Mas então, repetimos a pergunta que, em
última análise, representa a insatisfação da população: para onde vai o
seu, o meu, o nosso dinheiro recolhido pelos muitos tributos vigentes no
pais? O que é feito de tanto dinheiro?
A primeira resposta possível que vem ao
pensamento imediatamente é a corrupção. De fato, o Brasil é um país onde
especialmente os desvios são muitíssimo significativos. Todavia, o
grande ralo por onde escorre a maior parte dos recursos chama-se DÍVIDA
PÚBLICA. Essa questão essencial para o país é pouco abordada e, quando é
discutida, é mal analisada, principalmente pela grande mídia.

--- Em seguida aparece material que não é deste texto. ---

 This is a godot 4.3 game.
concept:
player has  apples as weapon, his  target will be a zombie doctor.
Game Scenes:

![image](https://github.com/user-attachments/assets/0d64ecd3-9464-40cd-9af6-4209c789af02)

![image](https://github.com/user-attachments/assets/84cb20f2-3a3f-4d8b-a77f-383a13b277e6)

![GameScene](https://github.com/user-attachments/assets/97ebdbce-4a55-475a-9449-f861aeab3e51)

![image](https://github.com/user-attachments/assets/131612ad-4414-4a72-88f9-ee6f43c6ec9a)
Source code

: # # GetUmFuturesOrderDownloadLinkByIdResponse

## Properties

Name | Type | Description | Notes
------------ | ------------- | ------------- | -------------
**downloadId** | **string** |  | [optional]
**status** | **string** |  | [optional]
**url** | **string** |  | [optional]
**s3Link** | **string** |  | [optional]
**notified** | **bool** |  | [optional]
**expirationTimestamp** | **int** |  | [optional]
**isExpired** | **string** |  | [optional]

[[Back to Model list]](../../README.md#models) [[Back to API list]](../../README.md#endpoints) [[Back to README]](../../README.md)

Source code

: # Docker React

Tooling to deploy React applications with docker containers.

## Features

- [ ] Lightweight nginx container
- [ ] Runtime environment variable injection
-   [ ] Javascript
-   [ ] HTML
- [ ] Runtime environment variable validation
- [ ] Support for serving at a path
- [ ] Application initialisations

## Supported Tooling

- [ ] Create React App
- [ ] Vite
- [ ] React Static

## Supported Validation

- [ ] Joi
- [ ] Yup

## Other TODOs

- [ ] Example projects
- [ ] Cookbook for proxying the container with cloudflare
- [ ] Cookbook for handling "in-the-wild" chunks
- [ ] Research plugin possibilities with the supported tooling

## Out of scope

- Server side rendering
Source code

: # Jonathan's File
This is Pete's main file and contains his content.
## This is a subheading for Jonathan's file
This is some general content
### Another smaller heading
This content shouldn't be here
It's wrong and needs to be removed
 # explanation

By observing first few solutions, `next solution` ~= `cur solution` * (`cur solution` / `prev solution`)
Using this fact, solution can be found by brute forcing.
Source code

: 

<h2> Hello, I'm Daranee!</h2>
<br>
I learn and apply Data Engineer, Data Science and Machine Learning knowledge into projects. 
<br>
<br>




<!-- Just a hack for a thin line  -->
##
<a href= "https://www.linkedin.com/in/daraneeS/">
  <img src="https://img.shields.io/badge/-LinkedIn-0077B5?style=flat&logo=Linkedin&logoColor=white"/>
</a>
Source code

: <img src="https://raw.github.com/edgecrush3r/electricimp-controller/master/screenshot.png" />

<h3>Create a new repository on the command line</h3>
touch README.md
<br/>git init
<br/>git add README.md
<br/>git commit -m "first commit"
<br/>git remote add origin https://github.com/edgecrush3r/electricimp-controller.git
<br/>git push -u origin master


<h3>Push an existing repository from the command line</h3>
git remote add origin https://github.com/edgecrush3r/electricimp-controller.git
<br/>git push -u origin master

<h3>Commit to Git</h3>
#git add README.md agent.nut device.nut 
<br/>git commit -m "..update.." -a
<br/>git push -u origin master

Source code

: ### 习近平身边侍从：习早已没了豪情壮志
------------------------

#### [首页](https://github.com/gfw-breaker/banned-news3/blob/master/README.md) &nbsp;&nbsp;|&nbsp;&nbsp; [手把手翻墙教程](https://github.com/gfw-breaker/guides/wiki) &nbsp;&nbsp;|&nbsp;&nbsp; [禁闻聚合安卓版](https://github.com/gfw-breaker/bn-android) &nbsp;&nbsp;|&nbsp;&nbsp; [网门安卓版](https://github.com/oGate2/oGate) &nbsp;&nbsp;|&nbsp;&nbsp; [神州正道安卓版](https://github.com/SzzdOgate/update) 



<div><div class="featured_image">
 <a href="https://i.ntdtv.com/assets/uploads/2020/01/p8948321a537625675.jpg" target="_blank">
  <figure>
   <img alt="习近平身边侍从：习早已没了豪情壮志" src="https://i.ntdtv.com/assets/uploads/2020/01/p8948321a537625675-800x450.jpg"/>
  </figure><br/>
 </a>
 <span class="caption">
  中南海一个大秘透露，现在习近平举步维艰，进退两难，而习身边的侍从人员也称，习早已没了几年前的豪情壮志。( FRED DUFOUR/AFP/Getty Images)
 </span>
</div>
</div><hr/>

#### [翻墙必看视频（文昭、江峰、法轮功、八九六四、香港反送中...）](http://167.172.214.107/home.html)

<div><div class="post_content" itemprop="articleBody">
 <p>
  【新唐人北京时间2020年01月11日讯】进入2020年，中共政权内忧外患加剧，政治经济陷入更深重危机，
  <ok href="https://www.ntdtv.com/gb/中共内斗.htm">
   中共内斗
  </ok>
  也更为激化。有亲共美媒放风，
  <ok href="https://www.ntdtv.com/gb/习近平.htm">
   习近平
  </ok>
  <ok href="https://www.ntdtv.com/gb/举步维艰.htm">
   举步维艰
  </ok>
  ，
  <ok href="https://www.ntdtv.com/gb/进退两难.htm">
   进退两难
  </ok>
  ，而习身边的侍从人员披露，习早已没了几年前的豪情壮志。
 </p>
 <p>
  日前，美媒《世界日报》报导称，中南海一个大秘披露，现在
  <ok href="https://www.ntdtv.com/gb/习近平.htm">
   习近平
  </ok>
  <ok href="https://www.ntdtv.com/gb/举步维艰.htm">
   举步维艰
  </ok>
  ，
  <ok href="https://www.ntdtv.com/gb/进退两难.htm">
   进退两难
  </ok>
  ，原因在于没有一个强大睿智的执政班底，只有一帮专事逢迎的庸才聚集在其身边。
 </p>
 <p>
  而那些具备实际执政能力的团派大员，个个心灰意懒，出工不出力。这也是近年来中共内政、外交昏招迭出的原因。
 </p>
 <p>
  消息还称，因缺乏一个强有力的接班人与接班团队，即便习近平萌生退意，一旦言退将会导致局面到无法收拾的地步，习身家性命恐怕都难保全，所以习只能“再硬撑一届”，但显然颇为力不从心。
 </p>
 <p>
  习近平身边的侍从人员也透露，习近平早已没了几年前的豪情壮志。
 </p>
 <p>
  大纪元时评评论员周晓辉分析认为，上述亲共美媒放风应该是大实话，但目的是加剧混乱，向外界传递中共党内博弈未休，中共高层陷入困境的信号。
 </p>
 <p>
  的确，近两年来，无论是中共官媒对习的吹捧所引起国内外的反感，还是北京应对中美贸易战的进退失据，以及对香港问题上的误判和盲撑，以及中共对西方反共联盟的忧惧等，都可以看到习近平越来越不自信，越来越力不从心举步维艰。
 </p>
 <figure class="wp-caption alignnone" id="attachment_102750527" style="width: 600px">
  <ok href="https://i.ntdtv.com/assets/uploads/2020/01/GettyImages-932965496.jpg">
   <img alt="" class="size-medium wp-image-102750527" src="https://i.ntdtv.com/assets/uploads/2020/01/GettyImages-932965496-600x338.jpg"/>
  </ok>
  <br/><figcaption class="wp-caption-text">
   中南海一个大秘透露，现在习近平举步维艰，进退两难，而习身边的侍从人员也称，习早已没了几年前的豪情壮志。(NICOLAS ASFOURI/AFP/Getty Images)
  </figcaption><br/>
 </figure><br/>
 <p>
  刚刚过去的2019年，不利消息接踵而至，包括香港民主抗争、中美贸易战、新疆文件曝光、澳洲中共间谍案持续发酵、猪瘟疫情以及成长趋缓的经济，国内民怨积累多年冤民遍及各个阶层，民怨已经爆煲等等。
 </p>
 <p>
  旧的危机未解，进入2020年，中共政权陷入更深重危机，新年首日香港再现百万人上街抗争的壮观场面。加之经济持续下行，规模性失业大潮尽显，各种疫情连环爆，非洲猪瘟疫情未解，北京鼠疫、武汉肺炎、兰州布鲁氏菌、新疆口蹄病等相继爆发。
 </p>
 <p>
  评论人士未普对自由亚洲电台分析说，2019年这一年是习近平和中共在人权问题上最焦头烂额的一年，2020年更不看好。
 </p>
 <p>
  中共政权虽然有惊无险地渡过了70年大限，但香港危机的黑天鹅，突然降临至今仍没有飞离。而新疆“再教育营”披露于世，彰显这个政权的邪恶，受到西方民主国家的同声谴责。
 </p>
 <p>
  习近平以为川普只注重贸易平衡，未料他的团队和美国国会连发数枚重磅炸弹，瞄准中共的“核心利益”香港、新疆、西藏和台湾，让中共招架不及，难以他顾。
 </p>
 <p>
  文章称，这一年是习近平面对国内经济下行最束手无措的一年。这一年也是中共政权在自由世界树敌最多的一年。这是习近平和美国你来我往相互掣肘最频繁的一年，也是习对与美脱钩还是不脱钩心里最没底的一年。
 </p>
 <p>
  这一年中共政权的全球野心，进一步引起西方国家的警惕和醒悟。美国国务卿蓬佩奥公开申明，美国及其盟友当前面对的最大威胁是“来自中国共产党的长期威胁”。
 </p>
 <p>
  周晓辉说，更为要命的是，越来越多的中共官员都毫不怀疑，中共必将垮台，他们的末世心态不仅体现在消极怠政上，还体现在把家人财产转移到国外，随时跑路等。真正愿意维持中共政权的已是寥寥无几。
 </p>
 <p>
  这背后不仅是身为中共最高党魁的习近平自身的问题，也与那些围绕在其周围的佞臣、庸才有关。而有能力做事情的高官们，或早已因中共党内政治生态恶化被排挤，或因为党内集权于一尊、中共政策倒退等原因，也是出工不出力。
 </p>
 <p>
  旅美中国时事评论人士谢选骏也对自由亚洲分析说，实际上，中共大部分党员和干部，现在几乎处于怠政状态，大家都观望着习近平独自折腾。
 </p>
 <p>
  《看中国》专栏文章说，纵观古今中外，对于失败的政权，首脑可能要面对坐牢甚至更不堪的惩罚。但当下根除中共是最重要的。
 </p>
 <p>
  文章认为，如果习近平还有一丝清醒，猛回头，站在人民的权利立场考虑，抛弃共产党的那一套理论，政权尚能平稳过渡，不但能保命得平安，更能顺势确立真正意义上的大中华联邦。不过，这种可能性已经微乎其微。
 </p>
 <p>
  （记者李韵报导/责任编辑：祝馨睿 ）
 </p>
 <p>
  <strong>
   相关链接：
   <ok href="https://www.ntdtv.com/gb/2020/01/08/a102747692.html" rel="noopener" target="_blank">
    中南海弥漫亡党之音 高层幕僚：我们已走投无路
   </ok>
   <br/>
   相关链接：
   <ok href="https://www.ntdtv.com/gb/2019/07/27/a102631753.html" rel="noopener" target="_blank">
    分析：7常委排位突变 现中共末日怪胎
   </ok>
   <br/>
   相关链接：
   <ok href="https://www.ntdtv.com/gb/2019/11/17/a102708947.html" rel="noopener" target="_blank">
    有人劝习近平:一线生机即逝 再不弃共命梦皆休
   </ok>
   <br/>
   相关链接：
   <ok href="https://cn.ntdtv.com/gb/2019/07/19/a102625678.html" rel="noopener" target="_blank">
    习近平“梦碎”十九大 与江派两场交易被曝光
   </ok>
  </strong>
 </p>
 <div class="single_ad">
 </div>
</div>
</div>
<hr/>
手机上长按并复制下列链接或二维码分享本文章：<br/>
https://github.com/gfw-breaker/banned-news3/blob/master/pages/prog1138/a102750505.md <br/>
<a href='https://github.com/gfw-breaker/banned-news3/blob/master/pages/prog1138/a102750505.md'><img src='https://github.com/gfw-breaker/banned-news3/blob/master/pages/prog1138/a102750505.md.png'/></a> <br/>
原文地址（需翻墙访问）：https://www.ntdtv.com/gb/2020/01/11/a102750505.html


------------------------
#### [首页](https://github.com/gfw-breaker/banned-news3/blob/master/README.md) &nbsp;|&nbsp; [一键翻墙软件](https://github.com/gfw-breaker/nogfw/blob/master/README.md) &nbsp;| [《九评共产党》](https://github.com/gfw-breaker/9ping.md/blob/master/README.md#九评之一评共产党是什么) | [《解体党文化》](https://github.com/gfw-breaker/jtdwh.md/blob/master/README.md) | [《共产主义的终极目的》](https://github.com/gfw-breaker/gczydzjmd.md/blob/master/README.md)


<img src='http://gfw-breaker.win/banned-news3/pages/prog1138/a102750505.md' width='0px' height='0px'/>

Muitos sequer têm idéia de que o nosso
país possui uma enorme dívida pública e que para ela é destinada quase a
metade do Orçamento Público Federal. Sim, isso mesmo, quase metade de
todos os recursos da União vai para pagamento de dívida, ano após ano, e
a dívida só cresce.
Veja no gráfico abaixo que o Orçamento
para 2014 prevê recursos no montante de R$ 2,383 TRILHÕES. Desse valor,
estão destinados para o serviço da dívida 42,42%, isto significa que
estão previstos gastos com a dívida em 2014 de R$ 1,002 TRILHÃO!!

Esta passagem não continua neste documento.